1人当たりの医療費は、65歳以上は68万7,700円で、75歳以上は85万5,800円でした。
この結果から、このままでは高齢化が進んでいる日本では、今後も医療費がますます高騰することは間違いありません。
一般診療医療費の内訳を傷病分類別でみますと
「循環器系の疾患」5兆5,394億円(全医療費の20.7%)
「新生物(がん)」3兆3,993億円(全医療費の12.7%)
「呼吸器系の疾患」2兆884億円(全医療費の7.8%)
「筋骨格系及び結合組織の疾患」1兆9,987億円(全医療費の7.5%)
「腎尿路生殖器系の疾患」1兆9,870億円(全医療費の7.4%)
となります。
さらに65歳以上に限ってみますと
「循環器系の疾患」4兆1,796億円(全年齢の75.4%)
「新生物(がん)」1兆9,830億円(全年齢の58.3%)
「筋骨格系及び結合組織の疾患」1兆2,729億円(全年齢の68.7%)
が多くなっております。
また、男女別にみますと、
男性では「循環器系の疾患」「がん」「腎尿路生殖器系の疾患」が多く、
女性では「循環器系の疾患」、「がん」、「筋骨格系及び結合組織の疾患」が多くなっています。
◆医療費の抑制はできます
上記で紹介させていただいた「循環器系の疾患」「新生物(がん)」「呼吸器系の疾患」「筋骨格系及び結合組織の疾患」「腎尿路生殖器系の疾患」ですが、この中で実際に医療機関に頼ることなく治療できる人は、どれだけいるのでしょうか。

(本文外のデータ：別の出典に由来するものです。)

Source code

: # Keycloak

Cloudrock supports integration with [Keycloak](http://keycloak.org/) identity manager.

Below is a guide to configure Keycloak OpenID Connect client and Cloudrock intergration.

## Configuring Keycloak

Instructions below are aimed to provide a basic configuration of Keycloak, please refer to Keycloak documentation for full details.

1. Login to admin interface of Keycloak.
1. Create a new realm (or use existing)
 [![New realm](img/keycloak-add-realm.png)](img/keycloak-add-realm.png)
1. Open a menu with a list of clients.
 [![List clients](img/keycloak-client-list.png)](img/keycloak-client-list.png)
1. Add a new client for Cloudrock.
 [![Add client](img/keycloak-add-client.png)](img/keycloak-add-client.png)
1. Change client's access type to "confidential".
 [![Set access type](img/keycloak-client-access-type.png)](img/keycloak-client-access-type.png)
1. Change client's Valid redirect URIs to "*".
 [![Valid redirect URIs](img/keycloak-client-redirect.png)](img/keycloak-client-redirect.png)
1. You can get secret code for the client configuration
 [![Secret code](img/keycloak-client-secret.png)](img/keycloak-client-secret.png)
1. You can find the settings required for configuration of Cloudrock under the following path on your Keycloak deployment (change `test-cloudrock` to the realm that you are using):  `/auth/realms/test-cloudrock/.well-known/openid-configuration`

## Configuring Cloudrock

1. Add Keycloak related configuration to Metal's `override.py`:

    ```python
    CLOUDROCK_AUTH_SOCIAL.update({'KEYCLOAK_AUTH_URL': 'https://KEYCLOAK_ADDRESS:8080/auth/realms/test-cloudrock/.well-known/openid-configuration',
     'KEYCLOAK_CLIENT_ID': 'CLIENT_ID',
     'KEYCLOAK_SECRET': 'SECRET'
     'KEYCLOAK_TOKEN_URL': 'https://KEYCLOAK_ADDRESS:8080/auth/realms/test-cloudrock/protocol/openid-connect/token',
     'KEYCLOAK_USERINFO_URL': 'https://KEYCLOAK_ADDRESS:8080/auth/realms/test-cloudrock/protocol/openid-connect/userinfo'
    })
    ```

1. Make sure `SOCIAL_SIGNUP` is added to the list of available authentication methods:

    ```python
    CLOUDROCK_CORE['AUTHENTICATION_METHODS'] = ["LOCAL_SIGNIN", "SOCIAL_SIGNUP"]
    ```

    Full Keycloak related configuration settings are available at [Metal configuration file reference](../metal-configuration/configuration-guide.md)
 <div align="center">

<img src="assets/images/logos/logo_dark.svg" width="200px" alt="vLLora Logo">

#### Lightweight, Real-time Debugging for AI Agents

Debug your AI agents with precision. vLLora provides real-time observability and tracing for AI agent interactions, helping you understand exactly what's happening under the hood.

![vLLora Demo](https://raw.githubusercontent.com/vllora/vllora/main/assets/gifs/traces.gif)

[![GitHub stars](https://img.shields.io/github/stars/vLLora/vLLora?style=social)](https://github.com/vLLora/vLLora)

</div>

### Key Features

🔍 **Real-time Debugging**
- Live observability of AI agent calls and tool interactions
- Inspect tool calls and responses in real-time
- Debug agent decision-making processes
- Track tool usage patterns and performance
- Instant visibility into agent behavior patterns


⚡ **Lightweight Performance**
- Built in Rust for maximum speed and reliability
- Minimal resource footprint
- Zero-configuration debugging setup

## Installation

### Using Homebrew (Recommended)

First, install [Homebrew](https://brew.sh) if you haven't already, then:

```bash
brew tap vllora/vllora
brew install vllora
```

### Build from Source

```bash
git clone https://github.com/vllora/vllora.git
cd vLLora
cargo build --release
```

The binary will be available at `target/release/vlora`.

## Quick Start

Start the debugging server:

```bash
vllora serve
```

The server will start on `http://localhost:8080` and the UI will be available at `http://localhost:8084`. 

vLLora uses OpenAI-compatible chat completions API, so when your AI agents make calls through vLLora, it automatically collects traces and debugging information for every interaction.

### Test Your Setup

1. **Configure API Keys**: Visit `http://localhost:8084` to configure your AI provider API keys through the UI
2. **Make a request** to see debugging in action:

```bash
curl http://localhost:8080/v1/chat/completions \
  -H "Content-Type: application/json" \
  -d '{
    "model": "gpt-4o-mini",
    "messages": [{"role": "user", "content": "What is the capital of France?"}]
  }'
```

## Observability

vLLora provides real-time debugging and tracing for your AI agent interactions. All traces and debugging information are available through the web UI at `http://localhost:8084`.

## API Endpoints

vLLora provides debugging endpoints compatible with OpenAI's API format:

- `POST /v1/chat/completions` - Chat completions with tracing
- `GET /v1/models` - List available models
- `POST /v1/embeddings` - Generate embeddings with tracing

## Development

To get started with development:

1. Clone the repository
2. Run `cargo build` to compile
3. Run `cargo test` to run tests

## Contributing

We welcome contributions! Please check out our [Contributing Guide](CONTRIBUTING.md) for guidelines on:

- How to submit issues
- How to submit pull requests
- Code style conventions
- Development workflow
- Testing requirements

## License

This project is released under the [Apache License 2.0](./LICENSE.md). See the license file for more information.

このうちの何割ということは、算出できませんが、予防すること、そして症状が出ても医療機関に行くことなく、自助努力によって回復させられた方も多いのではないかと思います。
また、この5つの疾患の医療費の合計金額は、約15兆円です。
つまり、20兆円以上は、別の疾患となります。
もちろん、かぜ、腹痛、頭痛など身体を休め、温めてあげるだけでも治ってしまうような疾患もこの中には多く含まれます。
ということは、医療機関がどんな時に必要なのかを見極め、自助努力に務めれば相当な医療費が削減されるはずです。
このように患者が考えることができれば、3時間待ちの3分診療というようなことも起こらなくなり、医師もしっかりと一人ひとりの患者に対応することもできるのでないでしょうか。